• **Data records**:
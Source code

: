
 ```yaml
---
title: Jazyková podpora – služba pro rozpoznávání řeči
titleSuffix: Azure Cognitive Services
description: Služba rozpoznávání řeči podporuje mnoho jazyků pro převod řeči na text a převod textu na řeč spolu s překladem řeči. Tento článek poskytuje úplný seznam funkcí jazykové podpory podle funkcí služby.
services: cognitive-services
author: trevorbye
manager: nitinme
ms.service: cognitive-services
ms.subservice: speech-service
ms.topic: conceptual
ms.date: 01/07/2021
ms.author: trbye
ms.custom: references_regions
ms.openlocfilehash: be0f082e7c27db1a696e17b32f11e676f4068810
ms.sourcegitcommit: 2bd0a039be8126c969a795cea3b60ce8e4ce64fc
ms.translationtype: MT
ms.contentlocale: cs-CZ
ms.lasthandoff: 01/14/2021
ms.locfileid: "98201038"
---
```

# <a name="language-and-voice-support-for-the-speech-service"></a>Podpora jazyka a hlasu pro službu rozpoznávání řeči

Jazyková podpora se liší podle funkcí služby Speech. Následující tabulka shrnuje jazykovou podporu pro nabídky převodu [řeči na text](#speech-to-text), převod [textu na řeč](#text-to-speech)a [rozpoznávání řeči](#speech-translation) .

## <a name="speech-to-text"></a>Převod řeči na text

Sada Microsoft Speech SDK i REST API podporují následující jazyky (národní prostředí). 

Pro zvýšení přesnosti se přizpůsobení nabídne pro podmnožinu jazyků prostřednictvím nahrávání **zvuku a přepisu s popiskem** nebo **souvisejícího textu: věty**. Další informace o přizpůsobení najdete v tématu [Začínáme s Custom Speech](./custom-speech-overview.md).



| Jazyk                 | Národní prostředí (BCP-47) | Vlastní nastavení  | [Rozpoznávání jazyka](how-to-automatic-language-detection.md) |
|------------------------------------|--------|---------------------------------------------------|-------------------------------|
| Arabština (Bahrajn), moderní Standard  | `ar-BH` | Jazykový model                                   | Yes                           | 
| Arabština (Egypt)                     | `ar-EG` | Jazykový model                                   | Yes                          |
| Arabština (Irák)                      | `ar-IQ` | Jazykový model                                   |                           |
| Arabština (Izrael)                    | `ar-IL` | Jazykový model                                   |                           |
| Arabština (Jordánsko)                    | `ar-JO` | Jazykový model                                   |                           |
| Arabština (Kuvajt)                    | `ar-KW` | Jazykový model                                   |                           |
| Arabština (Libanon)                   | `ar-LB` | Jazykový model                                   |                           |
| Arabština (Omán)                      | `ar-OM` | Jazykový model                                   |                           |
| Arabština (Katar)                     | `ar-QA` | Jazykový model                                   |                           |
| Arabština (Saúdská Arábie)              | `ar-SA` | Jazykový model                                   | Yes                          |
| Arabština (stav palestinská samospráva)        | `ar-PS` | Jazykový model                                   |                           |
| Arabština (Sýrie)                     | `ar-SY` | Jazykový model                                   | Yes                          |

• **Exercise**: Give only the lines from the one holding "Arabština (Saúdská Arábie)" through the one holding "Arabština (stav palestinská", each restated exactly as it appears above.

• **Completed task**:
| Arabština (Saúdská Arábie)              | `ar-SA` | Jazykový model                                   | Yes                          |
| Arabština (stav palestinská samospráva)        | `ar-PS` | Jazykový model                                   |                           |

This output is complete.